The Seventh Company first met the British at the Battle of Brooklyn (Battle of Long Island) on August 27, 1776, where the Continental Army, led by General George Washington, fought to defend New York.  American troops were severely outnumbered and surrounded when they were ordered to retreat.  While the Seventh Company was withdrawing, they were again ambushed by British troops.  About half of the First Maryland Regiment stayed behind to fight off the British long enough for the rest of the Americans to safely escape.  Casualties were extreme, but so was the heroism that earned them the honorable name of the “Maryland 400.”  Fortunately, the Seventh Company escaped without immense casualties, losing fewer than ten out of approximately 75 troops.  Maryland losses totalled 256 men killed or captured, but without the Maryland 400, even more would have been lost.  Despite their courageous actions, the battle was a defeat for the Americans. [3]

The Maryland Regiment helped secure America’s first victory at the Battle of Harlem Heights in September 1776 where they were praised for their “gallant behavior” and “splendid spirit and animation.”  They fought again at the Battle of White Plains in October where, despite the Maryland troops’ immense improvement, there was no clear victory.  Unfortunately, the First Maryland Regiment suffered greatly, including the loss of John Day Scott, the captain of the Seventh Company, and Second Lieutenant Thomas Goldsmith who was fatally shot while attempting to save a soldier's life.

It appears that Howley survived these battles and reenlisted on December 10, 1776 when the Maryland Line was being reorganized. He likely fought with the rest of the Maryland Line at the victorious battles of Trenton and Princeton, but deserted soon after in May 1777.  Unfortunately, no other information is known about Dennis Howley. [4]

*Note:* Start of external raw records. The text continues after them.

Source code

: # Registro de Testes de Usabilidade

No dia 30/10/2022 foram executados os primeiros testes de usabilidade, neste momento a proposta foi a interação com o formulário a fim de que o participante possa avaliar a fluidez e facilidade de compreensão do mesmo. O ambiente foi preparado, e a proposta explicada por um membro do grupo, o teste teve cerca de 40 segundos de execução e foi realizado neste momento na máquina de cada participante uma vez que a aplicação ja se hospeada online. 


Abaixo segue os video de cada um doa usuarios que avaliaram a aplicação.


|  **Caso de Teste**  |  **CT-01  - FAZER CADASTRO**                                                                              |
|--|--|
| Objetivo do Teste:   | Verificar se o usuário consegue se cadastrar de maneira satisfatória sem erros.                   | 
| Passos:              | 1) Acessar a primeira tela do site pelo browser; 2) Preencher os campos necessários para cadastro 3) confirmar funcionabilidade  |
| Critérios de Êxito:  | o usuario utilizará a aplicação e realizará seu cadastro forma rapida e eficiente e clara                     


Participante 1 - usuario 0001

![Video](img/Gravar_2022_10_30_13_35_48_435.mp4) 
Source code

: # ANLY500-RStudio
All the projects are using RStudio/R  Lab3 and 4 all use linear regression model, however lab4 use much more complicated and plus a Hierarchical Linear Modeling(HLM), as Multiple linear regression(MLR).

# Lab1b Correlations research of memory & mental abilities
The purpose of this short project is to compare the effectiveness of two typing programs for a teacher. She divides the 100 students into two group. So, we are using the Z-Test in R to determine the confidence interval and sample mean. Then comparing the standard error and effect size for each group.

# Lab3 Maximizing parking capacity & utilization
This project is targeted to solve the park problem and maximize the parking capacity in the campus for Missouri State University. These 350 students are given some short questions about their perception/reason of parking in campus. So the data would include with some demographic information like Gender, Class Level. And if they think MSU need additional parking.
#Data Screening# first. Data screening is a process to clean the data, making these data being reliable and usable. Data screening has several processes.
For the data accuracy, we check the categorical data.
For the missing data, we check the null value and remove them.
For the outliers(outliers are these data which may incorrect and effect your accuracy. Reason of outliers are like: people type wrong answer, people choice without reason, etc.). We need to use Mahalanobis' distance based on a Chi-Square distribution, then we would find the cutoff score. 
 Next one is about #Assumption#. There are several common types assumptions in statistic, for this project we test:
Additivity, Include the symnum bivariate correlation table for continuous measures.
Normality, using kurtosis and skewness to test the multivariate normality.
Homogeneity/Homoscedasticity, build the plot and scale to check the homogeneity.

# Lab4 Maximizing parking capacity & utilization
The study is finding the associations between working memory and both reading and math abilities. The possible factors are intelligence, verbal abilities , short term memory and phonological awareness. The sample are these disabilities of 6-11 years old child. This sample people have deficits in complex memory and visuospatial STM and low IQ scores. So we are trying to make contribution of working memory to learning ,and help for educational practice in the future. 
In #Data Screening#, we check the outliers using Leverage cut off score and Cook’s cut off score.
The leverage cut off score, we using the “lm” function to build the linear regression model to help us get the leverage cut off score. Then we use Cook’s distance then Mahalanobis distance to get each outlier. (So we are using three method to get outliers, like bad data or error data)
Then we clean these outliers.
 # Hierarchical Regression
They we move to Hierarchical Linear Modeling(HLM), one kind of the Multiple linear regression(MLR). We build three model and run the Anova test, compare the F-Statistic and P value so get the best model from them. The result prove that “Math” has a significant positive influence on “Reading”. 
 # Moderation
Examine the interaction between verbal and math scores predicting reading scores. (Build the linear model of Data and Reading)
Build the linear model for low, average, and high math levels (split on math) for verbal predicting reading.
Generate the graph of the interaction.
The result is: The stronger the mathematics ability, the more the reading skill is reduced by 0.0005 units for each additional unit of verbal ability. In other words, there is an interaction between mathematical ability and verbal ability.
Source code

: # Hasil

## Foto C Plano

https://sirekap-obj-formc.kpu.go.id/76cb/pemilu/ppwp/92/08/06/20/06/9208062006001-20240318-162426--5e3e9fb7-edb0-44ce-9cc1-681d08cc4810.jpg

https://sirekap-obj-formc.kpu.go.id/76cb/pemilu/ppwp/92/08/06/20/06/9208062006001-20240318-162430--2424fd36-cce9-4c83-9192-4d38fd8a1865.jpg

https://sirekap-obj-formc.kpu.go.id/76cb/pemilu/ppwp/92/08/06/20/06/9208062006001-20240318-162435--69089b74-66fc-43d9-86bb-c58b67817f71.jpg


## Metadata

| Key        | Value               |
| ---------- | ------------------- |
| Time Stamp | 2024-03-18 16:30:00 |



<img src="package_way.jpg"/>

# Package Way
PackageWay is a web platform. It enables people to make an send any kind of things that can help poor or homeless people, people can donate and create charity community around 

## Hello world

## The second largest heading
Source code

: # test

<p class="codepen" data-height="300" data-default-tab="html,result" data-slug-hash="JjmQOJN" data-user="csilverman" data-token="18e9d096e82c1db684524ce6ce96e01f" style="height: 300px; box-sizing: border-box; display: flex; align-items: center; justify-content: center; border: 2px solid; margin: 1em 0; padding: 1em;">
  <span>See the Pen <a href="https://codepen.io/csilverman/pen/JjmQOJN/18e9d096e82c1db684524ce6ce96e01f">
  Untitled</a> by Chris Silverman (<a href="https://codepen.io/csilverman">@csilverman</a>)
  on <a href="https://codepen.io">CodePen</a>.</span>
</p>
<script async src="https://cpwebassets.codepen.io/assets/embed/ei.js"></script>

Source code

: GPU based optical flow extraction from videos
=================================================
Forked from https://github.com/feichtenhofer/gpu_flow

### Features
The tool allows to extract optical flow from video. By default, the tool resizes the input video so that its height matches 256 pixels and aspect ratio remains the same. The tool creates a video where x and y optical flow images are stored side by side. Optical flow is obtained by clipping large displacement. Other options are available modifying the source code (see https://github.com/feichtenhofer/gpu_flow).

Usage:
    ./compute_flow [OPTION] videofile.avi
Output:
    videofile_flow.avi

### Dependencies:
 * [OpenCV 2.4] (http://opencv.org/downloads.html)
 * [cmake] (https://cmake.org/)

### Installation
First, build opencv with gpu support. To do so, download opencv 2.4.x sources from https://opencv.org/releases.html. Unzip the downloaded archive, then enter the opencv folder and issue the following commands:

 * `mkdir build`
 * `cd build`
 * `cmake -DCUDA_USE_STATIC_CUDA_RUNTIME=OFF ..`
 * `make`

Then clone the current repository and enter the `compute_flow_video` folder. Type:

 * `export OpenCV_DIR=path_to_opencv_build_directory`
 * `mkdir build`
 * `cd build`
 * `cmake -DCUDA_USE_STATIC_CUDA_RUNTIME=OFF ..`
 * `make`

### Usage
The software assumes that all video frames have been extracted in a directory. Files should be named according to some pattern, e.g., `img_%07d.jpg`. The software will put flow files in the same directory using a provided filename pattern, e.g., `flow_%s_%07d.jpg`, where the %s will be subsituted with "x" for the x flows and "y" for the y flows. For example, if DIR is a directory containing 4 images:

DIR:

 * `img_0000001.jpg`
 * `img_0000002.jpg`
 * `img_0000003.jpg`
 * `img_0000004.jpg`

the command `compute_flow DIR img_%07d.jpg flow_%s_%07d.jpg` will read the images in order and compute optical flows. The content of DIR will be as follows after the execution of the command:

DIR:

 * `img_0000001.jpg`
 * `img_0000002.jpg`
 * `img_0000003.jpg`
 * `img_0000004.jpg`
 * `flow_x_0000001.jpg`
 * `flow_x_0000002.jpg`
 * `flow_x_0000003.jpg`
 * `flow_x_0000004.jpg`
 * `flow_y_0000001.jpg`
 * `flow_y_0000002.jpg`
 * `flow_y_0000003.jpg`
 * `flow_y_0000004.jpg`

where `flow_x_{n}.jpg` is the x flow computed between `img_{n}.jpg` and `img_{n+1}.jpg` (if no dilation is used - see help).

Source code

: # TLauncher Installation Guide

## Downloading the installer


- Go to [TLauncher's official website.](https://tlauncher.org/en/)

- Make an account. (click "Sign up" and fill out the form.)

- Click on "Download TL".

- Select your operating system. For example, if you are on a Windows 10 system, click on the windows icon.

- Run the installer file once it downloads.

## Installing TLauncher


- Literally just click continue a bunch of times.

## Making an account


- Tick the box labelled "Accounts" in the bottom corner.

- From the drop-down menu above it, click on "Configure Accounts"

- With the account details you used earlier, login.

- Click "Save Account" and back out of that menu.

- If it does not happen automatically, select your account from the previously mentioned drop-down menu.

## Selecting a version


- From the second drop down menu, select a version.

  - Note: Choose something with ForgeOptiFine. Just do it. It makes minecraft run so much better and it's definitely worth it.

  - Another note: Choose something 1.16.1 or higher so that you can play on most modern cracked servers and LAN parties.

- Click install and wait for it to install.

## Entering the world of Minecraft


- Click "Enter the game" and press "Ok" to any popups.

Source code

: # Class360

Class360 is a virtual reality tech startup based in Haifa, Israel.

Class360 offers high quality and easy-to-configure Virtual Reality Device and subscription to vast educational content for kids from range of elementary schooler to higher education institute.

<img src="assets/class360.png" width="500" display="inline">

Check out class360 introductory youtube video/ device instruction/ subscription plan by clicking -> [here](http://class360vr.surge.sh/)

-Natalie Miller, Maryland Society Sons of the American Revolution Research Fellow, 2017

Notes:

[1] Muster Rolls and Other Records of Service of Maryland Troops in the American Revolution, Archives of Maryland Online, vol. 18, p. 16.

[2] William Sands to John and Ann Sands, 14 August 1776, Maryland State Archives, Special Collections, Dowsett Collection of Sands Family Papers [MSA SC 2095-1-18, 00/20/05/28].

[3] Mark Andrew Tacyn, "To the End: The First Maryland Regiment and the American Revolution," (PhD diss., University of Maryland College Park, 1999), 48-73; Extract of a letter from New-York: Account of the battle on Long-Island, 1 September  1776, American Archives Online, series 5, vol. 2, p. 107.

[4] Tacyn, 286.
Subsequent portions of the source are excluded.